Но вот вы притерпелись и мало-помалу привыкли к соседству такой отчетливой, самоуверенной и самодовлеющей аккуратности; вы пожелали вступить в разговор с господином Переверзевым… Это трудно. Господин Переверзев не податлив на знакомства. Он не принимает ни малейшего участия в жизни вагона. Пассажиры огулом ругают железнодорожное начальство за тесноту и неурядицу; кто-то возмутился грубостью кондуктора; баба плачет — недостает двугривенного на билет; толстый купчина вваливается в вагон и бесцеремонно сгоняет с места хворого и оборванного мужичонку, — господин Переверзев бровью не шевельнет. Какой-то бывалый человек собрал слушателей и рассказывает о своих похождениях… Взрывы смеха, остроты, шутки… Господин Переверзев даже не покосит глазом в ту сторону. В разных концах вагона говорят об урожае, о торговле, о политике, иногда даже о литературе, — господин Переверзев нем и безучастен, отчетливо действует костяным ножиком, купленным где-нибудь в Лондоне, не спеша переворачивает страницы.
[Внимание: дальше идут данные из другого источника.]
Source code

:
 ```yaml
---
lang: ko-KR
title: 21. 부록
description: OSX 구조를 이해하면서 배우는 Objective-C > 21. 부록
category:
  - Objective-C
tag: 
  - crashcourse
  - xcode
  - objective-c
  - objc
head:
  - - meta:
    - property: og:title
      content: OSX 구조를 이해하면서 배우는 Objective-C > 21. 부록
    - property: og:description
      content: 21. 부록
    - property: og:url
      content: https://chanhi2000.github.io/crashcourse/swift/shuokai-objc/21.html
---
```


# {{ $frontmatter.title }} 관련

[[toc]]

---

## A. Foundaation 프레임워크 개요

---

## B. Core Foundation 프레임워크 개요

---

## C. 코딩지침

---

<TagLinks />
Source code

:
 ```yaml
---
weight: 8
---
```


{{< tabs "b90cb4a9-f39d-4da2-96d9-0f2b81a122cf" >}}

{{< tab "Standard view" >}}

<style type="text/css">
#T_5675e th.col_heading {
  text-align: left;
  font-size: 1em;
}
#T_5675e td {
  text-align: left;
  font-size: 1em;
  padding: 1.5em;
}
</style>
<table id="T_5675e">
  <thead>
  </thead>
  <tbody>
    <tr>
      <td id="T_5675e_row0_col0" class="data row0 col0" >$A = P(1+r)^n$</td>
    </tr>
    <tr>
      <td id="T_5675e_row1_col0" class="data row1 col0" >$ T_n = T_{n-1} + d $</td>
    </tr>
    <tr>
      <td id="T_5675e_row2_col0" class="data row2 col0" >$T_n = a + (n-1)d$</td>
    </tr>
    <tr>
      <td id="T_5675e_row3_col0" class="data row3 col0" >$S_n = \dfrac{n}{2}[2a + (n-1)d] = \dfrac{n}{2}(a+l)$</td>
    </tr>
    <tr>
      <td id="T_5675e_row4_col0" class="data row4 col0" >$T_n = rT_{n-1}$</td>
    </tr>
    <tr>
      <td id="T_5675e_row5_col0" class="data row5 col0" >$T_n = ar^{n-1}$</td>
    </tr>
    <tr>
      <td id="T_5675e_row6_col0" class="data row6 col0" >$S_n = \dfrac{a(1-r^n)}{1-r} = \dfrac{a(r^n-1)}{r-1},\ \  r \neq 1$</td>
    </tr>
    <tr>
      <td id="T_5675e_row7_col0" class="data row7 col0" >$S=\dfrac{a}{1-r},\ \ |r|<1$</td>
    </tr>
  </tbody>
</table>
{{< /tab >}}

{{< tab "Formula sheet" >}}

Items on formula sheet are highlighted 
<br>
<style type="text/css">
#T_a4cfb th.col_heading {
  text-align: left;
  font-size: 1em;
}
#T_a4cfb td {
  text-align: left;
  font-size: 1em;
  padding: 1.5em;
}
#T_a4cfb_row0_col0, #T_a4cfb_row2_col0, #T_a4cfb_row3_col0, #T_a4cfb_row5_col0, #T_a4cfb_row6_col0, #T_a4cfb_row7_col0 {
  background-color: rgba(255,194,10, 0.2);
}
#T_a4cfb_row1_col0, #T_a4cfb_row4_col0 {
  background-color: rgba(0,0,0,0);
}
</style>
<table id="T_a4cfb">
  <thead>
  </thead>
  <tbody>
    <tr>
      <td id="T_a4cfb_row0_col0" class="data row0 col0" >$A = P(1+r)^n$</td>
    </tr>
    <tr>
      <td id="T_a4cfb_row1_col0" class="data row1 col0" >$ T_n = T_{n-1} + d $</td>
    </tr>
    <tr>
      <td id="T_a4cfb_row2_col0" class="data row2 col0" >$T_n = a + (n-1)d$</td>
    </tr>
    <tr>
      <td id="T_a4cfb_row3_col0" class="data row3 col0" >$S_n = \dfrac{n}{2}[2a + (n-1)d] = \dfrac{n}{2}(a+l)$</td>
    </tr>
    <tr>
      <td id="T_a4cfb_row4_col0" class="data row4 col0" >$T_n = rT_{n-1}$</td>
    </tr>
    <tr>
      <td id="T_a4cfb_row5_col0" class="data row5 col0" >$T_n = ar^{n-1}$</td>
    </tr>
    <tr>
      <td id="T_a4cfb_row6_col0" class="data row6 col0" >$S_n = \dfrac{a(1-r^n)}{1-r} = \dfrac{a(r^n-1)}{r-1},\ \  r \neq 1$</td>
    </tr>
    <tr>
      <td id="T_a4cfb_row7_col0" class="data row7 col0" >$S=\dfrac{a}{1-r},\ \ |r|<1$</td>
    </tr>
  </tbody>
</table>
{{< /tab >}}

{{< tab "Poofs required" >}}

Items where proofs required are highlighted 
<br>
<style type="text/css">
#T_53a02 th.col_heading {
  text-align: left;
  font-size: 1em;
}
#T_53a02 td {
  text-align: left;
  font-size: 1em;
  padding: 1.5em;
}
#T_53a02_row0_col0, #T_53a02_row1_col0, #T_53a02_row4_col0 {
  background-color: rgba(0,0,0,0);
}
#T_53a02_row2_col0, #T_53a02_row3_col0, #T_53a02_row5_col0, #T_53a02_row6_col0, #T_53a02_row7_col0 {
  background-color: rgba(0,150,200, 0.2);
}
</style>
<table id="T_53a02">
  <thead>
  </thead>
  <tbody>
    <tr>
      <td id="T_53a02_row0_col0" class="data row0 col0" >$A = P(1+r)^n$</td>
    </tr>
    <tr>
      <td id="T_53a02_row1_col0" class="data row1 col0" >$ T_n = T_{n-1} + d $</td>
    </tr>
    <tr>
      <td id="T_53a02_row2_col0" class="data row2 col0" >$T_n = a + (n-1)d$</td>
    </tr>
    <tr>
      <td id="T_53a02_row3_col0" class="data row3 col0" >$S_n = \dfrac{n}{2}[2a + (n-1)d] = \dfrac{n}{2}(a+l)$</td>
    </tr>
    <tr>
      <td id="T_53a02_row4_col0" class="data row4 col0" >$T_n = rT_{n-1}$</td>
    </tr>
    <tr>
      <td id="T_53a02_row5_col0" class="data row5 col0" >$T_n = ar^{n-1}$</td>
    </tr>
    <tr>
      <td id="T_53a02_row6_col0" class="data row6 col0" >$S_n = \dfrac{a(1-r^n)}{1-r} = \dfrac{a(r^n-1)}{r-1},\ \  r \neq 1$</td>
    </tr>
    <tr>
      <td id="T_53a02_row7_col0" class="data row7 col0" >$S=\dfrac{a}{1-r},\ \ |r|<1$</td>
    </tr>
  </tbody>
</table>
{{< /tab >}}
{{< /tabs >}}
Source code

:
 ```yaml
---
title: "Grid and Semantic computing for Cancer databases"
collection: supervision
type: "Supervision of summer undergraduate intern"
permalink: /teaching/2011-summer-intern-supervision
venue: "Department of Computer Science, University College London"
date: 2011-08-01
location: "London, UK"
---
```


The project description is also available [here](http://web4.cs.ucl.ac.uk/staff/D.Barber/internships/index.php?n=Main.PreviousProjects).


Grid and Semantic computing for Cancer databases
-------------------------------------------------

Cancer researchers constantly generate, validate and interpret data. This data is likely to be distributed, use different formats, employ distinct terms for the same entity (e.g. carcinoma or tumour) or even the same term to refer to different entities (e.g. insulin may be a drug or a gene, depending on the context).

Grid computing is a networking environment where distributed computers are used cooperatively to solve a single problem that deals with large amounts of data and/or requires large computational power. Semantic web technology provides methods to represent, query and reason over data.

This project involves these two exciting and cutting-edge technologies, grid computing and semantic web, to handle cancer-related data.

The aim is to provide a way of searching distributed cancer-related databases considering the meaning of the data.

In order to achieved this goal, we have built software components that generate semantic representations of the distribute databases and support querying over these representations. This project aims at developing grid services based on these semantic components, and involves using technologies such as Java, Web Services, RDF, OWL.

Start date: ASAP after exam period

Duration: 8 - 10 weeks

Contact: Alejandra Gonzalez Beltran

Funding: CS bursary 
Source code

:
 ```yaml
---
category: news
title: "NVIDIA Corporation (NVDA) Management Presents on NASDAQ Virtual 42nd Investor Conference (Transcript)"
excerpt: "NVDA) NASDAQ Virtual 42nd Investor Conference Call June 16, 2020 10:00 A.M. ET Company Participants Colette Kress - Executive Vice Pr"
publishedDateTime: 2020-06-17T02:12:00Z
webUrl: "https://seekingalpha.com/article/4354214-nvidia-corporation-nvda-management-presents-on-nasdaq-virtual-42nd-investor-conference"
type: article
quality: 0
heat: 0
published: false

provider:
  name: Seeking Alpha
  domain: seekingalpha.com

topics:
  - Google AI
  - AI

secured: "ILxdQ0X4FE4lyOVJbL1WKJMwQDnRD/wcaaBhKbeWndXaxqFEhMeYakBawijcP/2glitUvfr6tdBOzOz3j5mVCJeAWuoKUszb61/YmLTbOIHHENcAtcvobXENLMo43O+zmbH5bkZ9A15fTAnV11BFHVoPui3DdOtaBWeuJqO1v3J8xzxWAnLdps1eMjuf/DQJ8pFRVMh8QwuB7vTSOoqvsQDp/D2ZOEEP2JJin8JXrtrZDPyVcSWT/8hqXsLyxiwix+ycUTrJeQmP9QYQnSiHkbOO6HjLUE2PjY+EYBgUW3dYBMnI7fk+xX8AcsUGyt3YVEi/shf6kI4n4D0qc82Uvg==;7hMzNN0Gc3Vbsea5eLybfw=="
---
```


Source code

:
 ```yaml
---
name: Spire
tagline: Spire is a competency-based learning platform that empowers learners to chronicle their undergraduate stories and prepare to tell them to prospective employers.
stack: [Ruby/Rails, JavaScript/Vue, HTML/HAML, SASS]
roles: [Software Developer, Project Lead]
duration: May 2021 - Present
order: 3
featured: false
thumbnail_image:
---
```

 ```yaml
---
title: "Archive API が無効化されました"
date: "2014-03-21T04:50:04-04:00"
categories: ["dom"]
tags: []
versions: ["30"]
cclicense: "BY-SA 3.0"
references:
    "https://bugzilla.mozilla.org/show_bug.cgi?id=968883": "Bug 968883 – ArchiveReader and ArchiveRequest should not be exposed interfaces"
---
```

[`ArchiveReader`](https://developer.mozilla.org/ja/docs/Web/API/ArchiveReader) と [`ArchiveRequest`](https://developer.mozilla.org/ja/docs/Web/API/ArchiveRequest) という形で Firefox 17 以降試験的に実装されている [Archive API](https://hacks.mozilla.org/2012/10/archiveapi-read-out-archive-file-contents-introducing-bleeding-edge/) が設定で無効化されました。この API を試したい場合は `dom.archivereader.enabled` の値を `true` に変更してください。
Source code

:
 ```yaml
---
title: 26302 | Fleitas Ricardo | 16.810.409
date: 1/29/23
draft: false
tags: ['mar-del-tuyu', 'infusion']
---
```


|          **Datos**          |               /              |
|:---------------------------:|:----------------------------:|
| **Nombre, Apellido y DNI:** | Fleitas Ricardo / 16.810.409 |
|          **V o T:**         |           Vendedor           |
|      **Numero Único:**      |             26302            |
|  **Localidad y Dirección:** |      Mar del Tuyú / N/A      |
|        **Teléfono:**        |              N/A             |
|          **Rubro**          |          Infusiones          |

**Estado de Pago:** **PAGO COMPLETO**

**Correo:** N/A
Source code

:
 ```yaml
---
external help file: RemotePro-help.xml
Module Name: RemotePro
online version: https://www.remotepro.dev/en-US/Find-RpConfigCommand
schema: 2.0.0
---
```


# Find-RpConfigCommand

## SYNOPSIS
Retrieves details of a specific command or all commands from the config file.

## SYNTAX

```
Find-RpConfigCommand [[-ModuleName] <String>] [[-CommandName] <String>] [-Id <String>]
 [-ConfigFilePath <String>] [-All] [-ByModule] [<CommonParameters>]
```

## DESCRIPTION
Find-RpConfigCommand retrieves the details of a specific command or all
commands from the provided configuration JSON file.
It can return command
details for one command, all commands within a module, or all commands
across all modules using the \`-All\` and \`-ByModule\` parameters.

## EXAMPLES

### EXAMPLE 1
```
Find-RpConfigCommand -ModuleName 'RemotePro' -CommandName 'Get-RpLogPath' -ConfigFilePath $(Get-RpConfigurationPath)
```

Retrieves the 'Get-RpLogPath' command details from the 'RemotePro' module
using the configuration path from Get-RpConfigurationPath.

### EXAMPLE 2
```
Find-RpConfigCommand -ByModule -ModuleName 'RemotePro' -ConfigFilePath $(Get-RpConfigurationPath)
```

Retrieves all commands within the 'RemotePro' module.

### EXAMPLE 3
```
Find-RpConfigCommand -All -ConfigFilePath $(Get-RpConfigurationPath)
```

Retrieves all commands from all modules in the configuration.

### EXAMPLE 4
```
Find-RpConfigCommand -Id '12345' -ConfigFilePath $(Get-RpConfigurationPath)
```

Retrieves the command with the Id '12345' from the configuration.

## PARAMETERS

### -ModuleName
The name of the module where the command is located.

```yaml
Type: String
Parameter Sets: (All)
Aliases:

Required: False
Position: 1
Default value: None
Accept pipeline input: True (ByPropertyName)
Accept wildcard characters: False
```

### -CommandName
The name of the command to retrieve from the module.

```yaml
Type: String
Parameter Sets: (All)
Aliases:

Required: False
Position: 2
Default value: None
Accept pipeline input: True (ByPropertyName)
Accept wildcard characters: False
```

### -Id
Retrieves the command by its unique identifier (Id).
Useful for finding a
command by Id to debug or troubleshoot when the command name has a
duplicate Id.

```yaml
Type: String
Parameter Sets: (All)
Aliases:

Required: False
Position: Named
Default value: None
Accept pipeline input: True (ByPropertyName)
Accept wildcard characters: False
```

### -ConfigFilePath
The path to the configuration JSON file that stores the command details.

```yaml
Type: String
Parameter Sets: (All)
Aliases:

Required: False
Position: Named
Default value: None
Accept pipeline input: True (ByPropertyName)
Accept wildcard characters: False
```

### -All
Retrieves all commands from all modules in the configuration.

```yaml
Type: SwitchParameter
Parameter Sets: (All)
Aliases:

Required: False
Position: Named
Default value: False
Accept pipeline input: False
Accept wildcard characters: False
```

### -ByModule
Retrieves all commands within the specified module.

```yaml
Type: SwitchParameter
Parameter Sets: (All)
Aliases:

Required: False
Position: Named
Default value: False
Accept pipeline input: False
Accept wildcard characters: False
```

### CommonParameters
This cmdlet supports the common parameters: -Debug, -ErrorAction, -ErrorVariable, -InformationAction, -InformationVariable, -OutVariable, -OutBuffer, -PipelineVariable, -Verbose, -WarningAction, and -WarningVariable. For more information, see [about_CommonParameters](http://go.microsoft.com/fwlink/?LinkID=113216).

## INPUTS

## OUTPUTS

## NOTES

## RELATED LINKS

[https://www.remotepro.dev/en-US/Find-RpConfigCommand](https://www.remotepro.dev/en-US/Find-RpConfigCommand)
Но с некоторыми усилиями вам удается завязать с ним разговор. И все, что ни произносит господин Переверзев, все так же, как и его вещи, образцово, отчетливо и аккуратно. Круг его знаний довольно обширен; видел он много; действительно бывал за границей, читал и то и сё; знает два иностранных языка; специально изучал молочное хозяйство… Но странное дело, спустя какой-нибудь час вам становится нестерпимо скучно с господином Переверзевым, — вам все кажется, что вы уже слышали его, встречались с ним и он вам еще тогда, еще очень давно, успел надоесть до пресыщения, до оскомины. Он еще тогда опротивел вам и солидностью своих суждений, и вескостью взглядов, и безукоризненно вежливыми словами, и убийственно справедливыми мыслями, и тем, что все у него так прибрано, размерено, расчислено, все являет вид благопристойной гладкости и неукоснительного порядка. Подавляя зевоту, вы бормочете: «Да, да… Совершенно верно…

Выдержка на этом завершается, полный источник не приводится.